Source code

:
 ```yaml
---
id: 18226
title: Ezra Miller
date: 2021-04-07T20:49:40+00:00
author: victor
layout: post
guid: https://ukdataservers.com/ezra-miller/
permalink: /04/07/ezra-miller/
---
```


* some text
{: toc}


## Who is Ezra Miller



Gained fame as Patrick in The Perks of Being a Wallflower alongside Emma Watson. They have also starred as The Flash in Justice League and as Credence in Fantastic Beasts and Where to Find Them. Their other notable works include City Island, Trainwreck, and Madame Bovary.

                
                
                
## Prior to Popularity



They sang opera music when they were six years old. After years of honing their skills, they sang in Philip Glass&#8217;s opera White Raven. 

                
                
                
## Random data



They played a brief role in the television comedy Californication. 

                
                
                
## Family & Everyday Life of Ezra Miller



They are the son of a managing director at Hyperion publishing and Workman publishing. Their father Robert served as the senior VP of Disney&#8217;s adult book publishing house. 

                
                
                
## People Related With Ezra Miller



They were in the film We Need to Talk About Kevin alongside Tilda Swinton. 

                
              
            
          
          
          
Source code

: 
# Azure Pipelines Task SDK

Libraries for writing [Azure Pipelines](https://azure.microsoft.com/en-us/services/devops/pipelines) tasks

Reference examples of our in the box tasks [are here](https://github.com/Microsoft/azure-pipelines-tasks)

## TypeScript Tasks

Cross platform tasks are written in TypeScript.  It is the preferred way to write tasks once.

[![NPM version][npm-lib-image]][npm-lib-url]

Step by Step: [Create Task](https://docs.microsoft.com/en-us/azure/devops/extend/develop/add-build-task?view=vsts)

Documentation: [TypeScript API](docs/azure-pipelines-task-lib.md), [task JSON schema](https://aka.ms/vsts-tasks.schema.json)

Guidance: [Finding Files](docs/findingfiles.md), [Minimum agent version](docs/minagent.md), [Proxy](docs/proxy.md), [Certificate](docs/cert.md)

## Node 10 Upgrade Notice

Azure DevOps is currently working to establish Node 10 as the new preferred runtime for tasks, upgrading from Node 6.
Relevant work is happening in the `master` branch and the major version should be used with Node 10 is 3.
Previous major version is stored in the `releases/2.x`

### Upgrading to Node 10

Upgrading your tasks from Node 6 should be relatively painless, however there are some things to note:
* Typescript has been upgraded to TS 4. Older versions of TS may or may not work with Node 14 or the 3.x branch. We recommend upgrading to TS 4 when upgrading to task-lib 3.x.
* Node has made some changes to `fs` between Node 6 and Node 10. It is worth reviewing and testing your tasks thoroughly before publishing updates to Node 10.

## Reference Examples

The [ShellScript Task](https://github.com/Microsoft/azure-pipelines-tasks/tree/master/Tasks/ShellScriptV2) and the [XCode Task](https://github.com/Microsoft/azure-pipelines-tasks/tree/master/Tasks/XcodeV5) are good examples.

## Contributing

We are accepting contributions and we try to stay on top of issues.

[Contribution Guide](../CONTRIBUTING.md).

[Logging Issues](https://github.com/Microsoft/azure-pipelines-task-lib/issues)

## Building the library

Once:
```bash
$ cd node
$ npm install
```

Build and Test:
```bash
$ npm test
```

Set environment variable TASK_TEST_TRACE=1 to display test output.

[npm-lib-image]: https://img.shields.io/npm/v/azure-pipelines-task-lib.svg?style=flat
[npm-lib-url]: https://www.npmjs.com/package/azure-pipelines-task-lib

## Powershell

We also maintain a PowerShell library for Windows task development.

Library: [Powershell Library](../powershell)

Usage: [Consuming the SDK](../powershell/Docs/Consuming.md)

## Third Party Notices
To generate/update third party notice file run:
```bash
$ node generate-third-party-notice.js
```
—————
EXERCISE INSTRUCTIONS →
Copy all the entries exactly.

ANSWER BOX →
Source code

:
 ```yaml
---
id: 18226
title: Ezra Miller
date: 2021-04-07T20:49:40+00:00
author: victor
layout: post
guid: https://ukdataservers.com/ezra-miller/
permalink: /04/07/ezra-miller/
---
```


* some text
{: toc}


## Who is Ezra Miller



Gained fame as Patrick in The Perks of Being a Wallflower alongside Emma Watson. They have also starred as The Flash in Justice League and as Credence in Fantastic Beasts and Where to Find Them. Their other notable works include City Island, Trainwreck, and Madame Bovary.

                
                
                
## Prior to Popularity



They sang opera music when they were six years old. After years of honing their skills, they sang in Philip Glass&#8217;s opera White Raven. 

                
                
                
## Random data



They played a brief role in the television comedy Californication. 

                
                
                
## Family & Everyday Life of Ezra Miller



They are the son of a managing director at Hyperion publishing and Workman publishing. Their father Robert served as the senior VP of Disney&#8217;s adult book publishing house. 

                
                
                
## People Related With Ezra Miller



They were in the film We Need to Talk About Kevin alongside Tilda Swinton. 

                
              
            
          
          
          
Source code

: 
# Azure Pipelines Task SDK

Libraries for writing [Azure Pipelines](https://azure.microsoft.com/en-us/services/devops/pipelines) tasks

Reference examples of our in the box tasks [are here](https://github.com/Microsoft/azure-pipelines-tasks)

## TypeScript Tasks

Cross platform tasks are written in TypeScript.  It is the preferred way to write tasks once.

[![NPM version][npm-lib-image]][npm-lib-url]

Step by Step: [Create Task](https://docs.microsoft.com/en-us/azure/devops/extend/develop/add-build-task?view=vsts)

Documentation: [TypeScript API](docs/azure-pipelines-task-lib.md), [task JSON schema](https://aka.ms/vsts-tasks.schema.json)

Guidance: [Finding Files](docs/findingfiles.md), [Minimum agent version](docs/minagent.md), [Proxy](docs/proxy.md), [Certificate](docs/cert.md)

## Node 10 Upgrade Notice

Azure DevOps is currently working to establish Node 10 as the new preferred runtime for tasks, upgrading from Node 6.
Relevant work is happening in the `master` branch and the major version should be used with Node 10 is 3.
Previous major version is stored in the `releases/2.x`

### Upgrading to Node 10

Upgrading your tasks from Node 6 should be relatively painless, however there are some things to note:
* Typescript has been upgraded to TS 4. Older versions of TS may or may not work with Node 14 or the 3.x branch. We recommend upgrading to TS 4 when upgrading to task-lib 3.x.
* Node has made some changes to `fs` between Node 6 and Node 10. It is worth reviewing and testing your tasks thoroughly before publishing updates to Node 10.

## Reference Examples

The [ShellScript Task](https://github.com/Microsoft/azure-pipelines-tasks/tree/master/Tasks/ShellScriptV2) and the [XCode Task](https://github.com/Microsoft/azure-pipelines-tasks/tree/master/Tasks/XcodeV5) are good examples.

## Contributing

We are accepting contributions and we try to stay on top of issues.

[Contribution Guide](../CONTRIBUTING.md).

[Logging Issues](https://github.com/Microsoft/azure-pipelines-task-lib/issues)

## Building the library

Once:
```bash
$ cd node
$ npm install
```

Build and Test:
```bash
$ npm test
```

Set environment variable TASK_TEST_TRACE=1 to display test output.

[npm-lib-image]: https://img.shields.io/npm/v/azure-pipelines-task-lib.svg?style=flat
[npm-lib-url]: https://www.npmjs.com/package/azure-pipelines-task-lib

## Powershell

We also maintain a PowerShell library for Windows task development.

Library: [Powershell Library](../powershell)

Usage: [Consuming the SDK](../powershell/Docs/Consuming.md)

## Third Party Notices
To generate/update third party notice file run:
```bash
$ node generate-third-party-notice.js
```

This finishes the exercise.